[RECORDS TO USE]
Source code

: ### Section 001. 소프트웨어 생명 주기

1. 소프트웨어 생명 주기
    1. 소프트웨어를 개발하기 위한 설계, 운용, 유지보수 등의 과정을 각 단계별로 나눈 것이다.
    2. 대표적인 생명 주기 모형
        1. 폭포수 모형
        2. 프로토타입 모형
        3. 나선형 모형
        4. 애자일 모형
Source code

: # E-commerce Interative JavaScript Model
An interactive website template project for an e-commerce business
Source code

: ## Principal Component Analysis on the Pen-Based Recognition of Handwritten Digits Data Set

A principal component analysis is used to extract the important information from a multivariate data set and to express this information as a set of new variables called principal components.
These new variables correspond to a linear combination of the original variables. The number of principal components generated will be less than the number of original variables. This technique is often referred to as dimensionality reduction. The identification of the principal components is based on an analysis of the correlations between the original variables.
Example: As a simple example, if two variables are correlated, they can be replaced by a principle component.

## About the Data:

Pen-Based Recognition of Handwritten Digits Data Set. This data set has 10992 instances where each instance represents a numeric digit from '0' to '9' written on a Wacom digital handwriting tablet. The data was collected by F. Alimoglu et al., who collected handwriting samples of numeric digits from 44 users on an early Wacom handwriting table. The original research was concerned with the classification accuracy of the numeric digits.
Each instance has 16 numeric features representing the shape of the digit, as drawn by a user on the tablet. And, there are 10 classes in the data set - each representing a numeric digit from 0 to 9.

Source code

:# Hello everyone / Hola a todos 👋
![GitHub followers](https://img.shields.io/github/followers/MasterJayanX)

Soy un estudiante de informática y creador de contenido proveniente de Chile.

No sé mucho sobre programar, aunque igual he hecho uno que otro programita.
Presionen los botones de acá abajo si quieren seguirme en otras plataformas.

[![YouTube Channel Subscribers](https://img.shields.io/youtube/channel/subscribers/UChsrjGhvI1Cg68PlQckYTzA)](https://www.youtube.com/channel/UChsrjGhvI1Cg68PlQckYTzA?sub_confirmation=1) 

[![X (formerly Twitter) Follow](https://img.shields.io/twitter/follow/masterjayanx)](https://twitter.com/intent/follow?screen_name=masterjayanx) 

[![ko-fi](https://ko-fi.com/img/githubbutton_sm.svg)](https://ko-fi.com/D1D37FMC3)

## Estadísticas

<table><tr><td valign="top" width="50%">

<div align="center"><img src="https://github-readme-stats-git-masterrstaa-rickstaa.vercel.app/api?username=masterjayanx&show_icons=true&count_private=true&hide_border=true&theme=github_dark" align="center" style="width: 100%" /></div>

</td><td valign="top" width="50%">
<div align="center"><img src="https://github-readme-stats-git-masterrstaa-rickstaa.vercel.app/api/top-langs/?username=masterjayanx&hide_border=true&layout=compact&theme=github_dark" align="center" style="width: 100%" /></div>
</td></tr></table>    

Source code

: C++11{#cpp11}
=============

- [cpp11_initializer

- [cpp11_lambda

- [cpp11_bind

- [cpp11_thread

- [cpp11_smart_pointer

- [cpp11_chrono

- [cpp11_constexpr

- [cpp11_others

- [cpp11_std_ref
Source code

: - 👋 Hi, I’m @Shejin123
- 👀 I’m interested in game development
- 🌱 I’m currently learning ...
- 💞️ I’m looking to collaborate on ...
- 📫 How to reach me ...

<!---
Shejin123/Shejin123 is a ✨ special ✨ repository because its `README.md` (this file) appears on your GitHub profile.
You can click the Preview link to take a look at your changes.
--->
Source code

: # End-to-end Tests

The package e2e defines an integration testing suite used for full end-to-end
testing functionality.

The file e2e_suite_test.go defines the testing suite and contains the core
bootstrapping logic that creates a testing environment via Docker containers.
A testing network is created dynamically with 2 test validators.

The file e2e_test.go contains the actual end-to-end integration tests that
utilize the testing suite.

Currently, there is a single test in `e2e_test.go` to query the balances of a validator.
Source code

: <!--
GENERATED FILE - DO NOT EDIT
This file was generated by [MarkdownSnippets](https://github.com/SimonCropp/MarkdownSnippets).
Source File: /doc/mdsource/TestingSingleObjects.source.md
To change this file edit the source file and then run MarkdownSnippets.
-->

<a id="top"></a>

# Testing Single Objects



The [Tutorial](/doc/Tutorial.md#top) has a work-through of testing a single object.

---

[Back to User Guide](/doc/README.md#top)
[/RECORDS TO USE]
## [EXERCISE AIM]
Set down the entries verbatim, leaving none out.

## [SOLUTION TO THIS PROBLEM]
Source code

: ### Section 001. 소프트웨어 생명 주기

1. 소프트웨어 생명 주기
    1. 소프트웨어를 개발하기 위한 설계, 운용, 유지보수 등의 과정을 각 단계별로 나눈 것이다.
    2. 대표적인 생명 주기 모형
        1. 폭포수 모형
        2. 프로토타입 모형
        3. 나선형 모형
        4. 애자일 모형
Source code

: # E-commerce Interative JavaScript Model
An interactive website template project for an e-commerce business
Source code

: ## Principal Component Analysis on the Pen-Based Recognition of Handwritten Digits Data Set

A principal component analysis is used to extract the important information from a multivariate data set and to express this information as a set of new variables called principal components.
These new variables correspond to a linear combination of the original variables. The number of principal components generated will be less than the number of original variables. This technique is often referred to as dimensionality reduction. The identification of the principal components is based on an analysis of the correlations between the original variables.
Example: As a simple example, if two variables are correlated, they can be replaced by a principle component.

## About the Data:

Pen-Based Recognition of Handwritten Digits Data Set. This data set has 10992 instances where each instance represents a numeric digit from '0' to '9' written on a Wacom digital handwriting tablet. The data was collected by F. Alimoglu et al., who collected handwriting samples of numeric digits from 44 users on an early Wacom handwriting table. The original research was concerned with the classification accuracy of the numeric digits.
Each instance has 16 numeric features representing the shape of the digit, as drawn by a user on the tablet. And, there are 10 classes in the data set - each representing a numeric digit from 0 to 9.

Source code

:# Hello everyone / Hola a todos 👋
![GitHub followers](https://img.shields.io/github/followers/MasterJayanX)

Soy un estudiante de informática y creador de contenido proveniente de Chile.

No sé mucho sobre programar, aunque igual he hecho uno que otro programita.
Presionen los botones de acá abajo si quieren seguirme en otras plataformas.

[![YouTube Channel Subscribers](https://img.shields.io/youtube/channel/subscribers/UChsrjGhvI1Cg68PlQckYTzA)](https://www.youtube.com/channel/UChsrjGhvI1Cg68PlQckYTzA?sub_confirmation=1) 

[![X (formerly Twitter) Follow](https://img.shields.io/twitter/follow/masterjayanx)](https://twitter.com/intent/follow?screen_name=masterjayanx) 

[![ko-fi](https://ko-fi.com/img/githubbutton_sm.svg)](https://ko-fi.com/D1D37FMC3)

## Estadísticas

<table><tr><td valign="top" width="50%">

<div align="center"><img src="https://github-readme-stats-git-masterrstaa-rickstaa.vercel.app/api?username=masterjayanx&show_icons=true&count_private=true&hide_border=true&theme=github_dark" align="center" style="width: 100%" /></div>

</td><td valign="top" width="50%">
<div align="center"><img src="https://github-readme-stats-git-masterrstaa-rickstaa.vercel.app/api/top-langs/?username=masterjayanx&hide_border=true&layout=compact&theme=github_dark" align="center" style="width: 100%" /></div>
</td></tr></table>    

Source code

: C++11{#cpp11}
=============

- [cpp11_initializer

- [cpp11_lambda

- [cpp11_bind

- [cpp11_thread

- [cpp11_smart_pointer

- [cpp11_chrono

- [cpp11_constexpr

- [cpp11_others

- [cpp11_std_ref
Source code

: - 👋 Hi, I’m @Shejin123
- 👀 I’m interested in game development
- 🌱 I’m currently learning ...
- 💞️ I’m looking to collaborate on ...
- 📫 How to reach me ...

<!---
Shejin123/Shejin123 is a ✨ special ✨ repository because its `README.md` (this file) appears on your GitHub profile.
You can click the Preview link to take a look at your changes.
--->
Source code

: # End-to-end Tests

The package e2e defines an integration testing suite used for full end-to-end
testing functionality.

The file e2e_suite_test.go defines the testing suite and contains the core
bootstrapping logic that creates a testing environment via Docker containers.
A testing network is created dynamically with 2 test validators.

The file e2e_test.go contains the actual end-to-end integration tests that
utilize the testing suite.

Currently, there is a single test in `e2e_test.go` to query the balances of a validator.
Source code

: <!--
GENERATED FILE - DO NOT EDIT
This file was generated by [MarkdownSnippets](https://github.com/SimonCropp/MarkdownSnippets).
Source File: /doc/mdsource/TestingSingleObjects.source.md
To change this file edit the source file and then run MarkdownSnippets.
-->

<a id="top"></a>

# Testing Single Objects



The [Tutorial](/doc/Tutorial.md#top) has a work-through of testing a single object.

---

[Back to User Guide](/doc/README.md#top)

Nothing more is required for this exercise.